Exactly as written, reproduce the lines from the one that contains "With this type" through the end of the records.
------
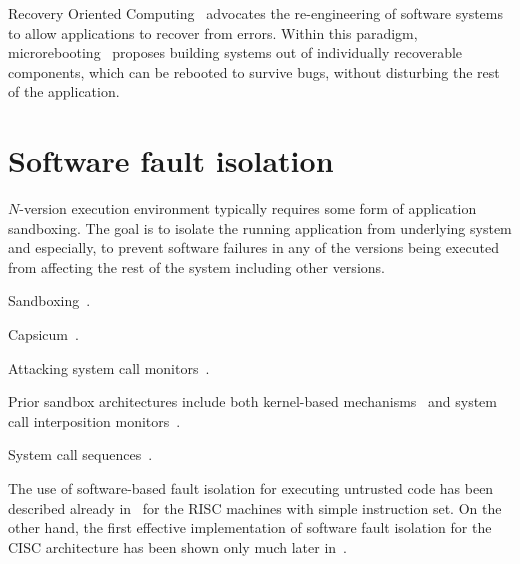 Recovery Oriented Computing~\cite{roc} advocates the re-engineering of
software systems to allow applications to recover from errors.  Within
this paradigm, microrebooting~\cite{microreboots} proposes building
systems out of individually recoverable components, which can be
rebooted to survive bugs, without disturbing the rest of the
application.

\section{Software fault isolation}

$N$-version execution environment typically requires some form of application
sandboxing. The goal is to isolate the running application from underlying
system and especially, to prevent software failures in any of the versions
being executed from affecting the rest of the system including other
versions.

Sandboxing~\cite{mbox,txbox,bascule,drawbridge}.

Capsicum~\cite{capsicum}.

Attacking system call monitors~\cite{watson07}.

Prior sandbox architectures include both kernel-based
mechanisms~\cite{tron,remus,subdomain,cots-hardening} and system call
interposition
monitors~\cite{mapbox,wily-hacker,jain1999,provos2002,usenix-sec03,janus}.

System call sequences~\cite{syscall-seq,sandeep06,gao04,sekar01,wespi00}.

The use of software-based fault isolation for executing untrusted code has been
described already in~\cite{sfi:sosp93} for the RISC machines with simple
instruction set. On the other hand, the first effective implementation of
software fault isolation for the CISC architecture has been shown only much
later in~\cite{cisc-sfi:usenix-sec06}.


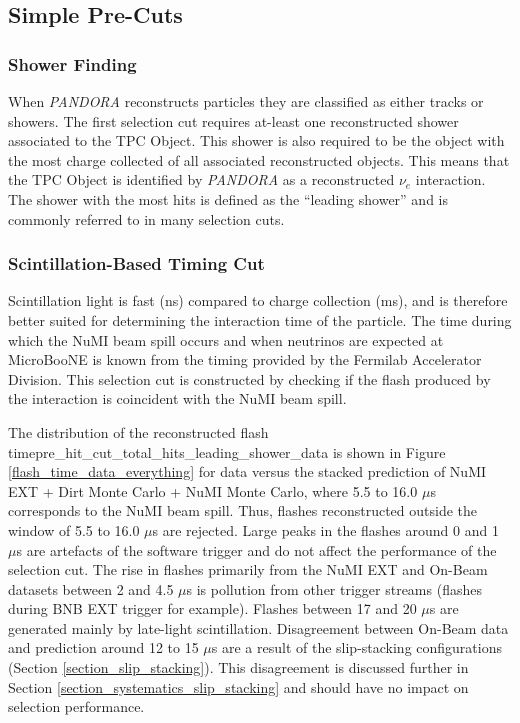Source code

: \subsection{Simple Pre-Cuts}

\subsubsection{Shower Finding}

When \textit{PANDORA} reconstructs particles they are classified as either tracks or showers. The first selection cut requires at-least one reconstructed shower associated to the TPC Object. This shower is also required to be the object with the most charge collected of all associated reconstructed objects. This means that the TPC Object is identified by \textit{PANDORA} as a reconstructed $\nu_e$ interaction. The shower with the most hits is defined as the ``leading shower'' and is commonly referred to in many selection cuts. %

\subsubsection{Scintillation-Based Timing Cut} \label{section_optical_cuts}

Scintillation light is fast (ns) compared to charge collection (ms), and is therefore better suited for determining the interaction time of the particle. The time during which the NuMI beam spill occurs and when neutrinos are expected at MicroBooNE is known from the timing provided by the Fermilab Accelerator Division. This selection cut is constructed by checking if the flash produced by the interaction is coincident with the NuMI beam spill. 

The distribution of the reconstructed flash timepre_hit_cut_total_hits_leading_shower_data is shown in Figure \ref{flash_time_data_everything} for data versus the stacked prediction of NuMI EXT + Dirt Monte Carlo + NuMI Monte Carlo, where 5.5 to 16.0 $\mu$s corresponds to the NuMI beam spill. Thus, flashes reconstructed outside the window of 5.5 to 16.0 $\mu$s are rejected. Large peaks in the flashes around 0 and 1 $\mu$s are artefacts of the software trigger and do not affect the performance of the selection cut. The rise in flashes primarily from the NuMI EXT and On-Beam datasets between 2 and 4.5 $\mu$s is pollution from other trigger streams (flashes during BNB EXT trigger for example). Flashes between 17 and 20 $\mu$s are generated mainly by late-light scintillation. Disagreement between On-Beam data and prediction around 12 to 15 $\mu$s are a result of the slip-stacking configurations (Section \ref{section_slip_stacking}). This disagreement is discussed further in Section \ref{section_systematics_slip_stacking} and should have no impact on selection performance.

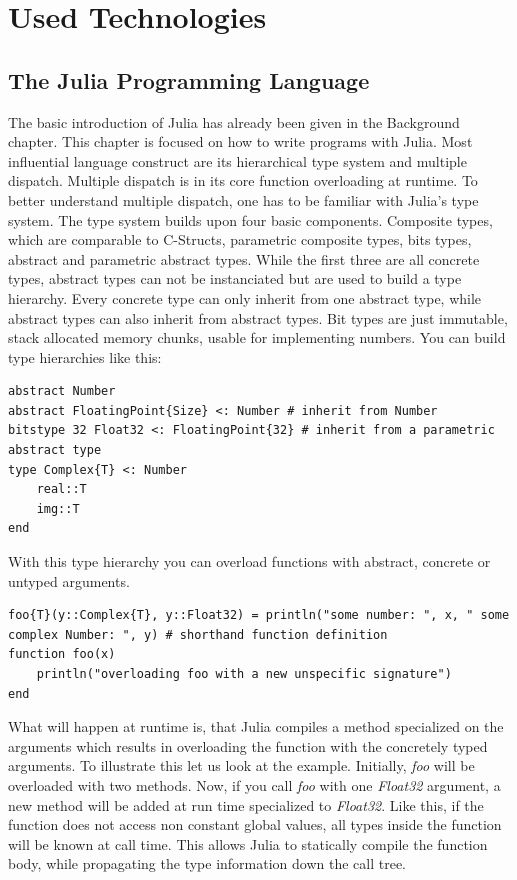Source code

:\section{Used Technologies}

\subsection{The Julia Programming Language}

The basic introduction of Julia has already been given in the Background chapter.
This chapter is focused on how to write programs with Julia.
Most influential language construct are its hierarchical type system and multiple dispatch.
Multiple dispatch is in its core function overloading at runtime. 
To better understand multiple dispatch, one has to be familiar with Julia's type system.
The type system builds upon four basic components. 
Composite types, which are comparable to C-Structs, parametric composite types, bits types, abstract and parametric abstract types.
While the first three are all concrete types, abstract types can not be instanciated but are used to build a type hierarchy.
Every concrete type can only inherit from one abstract type, while abstract types can also inherit from abstract types.
Bit types are just immutable, stack allocated memory chunks, usable for implementing numbers.
You can build type hierarchies like this:
\begin{lstlisting}
abstract Number
abstract FloatingPoint{Size} <: Number # inherit from Number
bitstype 32 Float32 <: FloatingPoint{32} # inherit from a parametric abstract type
type Complex{T} <: Number
    real::T
    img::T
end
\end{lstlisting}

With this type hierarchy you can overload functions with abstract, concrete or untyped arguments.

\begin{lstlisting}
foo{T}(y::Complex{T}, y::Float32) = println("some number: ", x, " some complex Number: ", y) # shorthand function definition
function foo(x)
    println("overloading foo with a new unspecific signature")
end
\end{lstlisting}

What will happen at runtime is, that Julia compiles a method specialized on the arguments which results in overloading the function with the concretely typed arguments.
To illustrate this let us look at the example. 
Initially, \textit{foo} will be overloaded with two methods.
Now, if you call \textit{foo} with one \textit{Float32} argument, a new method will be added at run time specialized to \textit{Float32}.
Like this, if the function does not access non constant global values, all types inside the function will be known at call time.
This allows Julia to statically compile the function body, while propagating the type information down the call tree.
------
◆ **FINAL ANSWER**
With this type hierarchy you can overload functions with abstract, concrete or untyped arguments.

\begin{lstlisting}
foo{T}(y::Complex{T}, y::Float32) = println("some number: ", x, " some complex Number: ", y) # shorthand function definition
function foo(x)
    println("overloading foo with a new unspecific signature")
end
\end{lstlisting}

What will happen at runtime is, that Julia compiles a method specialized on the arguments which results in overloading the function with the concretely typed arguments.
To illustrate this let us look at the example. 
Initially, \textit{foo} will be overloaded with two methods.
Now, if you call \textit{foo} with one \textit{Float32} argument, a new method will be added at run time specialized to \textit{Float32}.
Like this, if the function does not access non constant global values, all types inside the function will be known at call time.
This allows Julia to statically compile the function body, while propagating the type information down the call tree.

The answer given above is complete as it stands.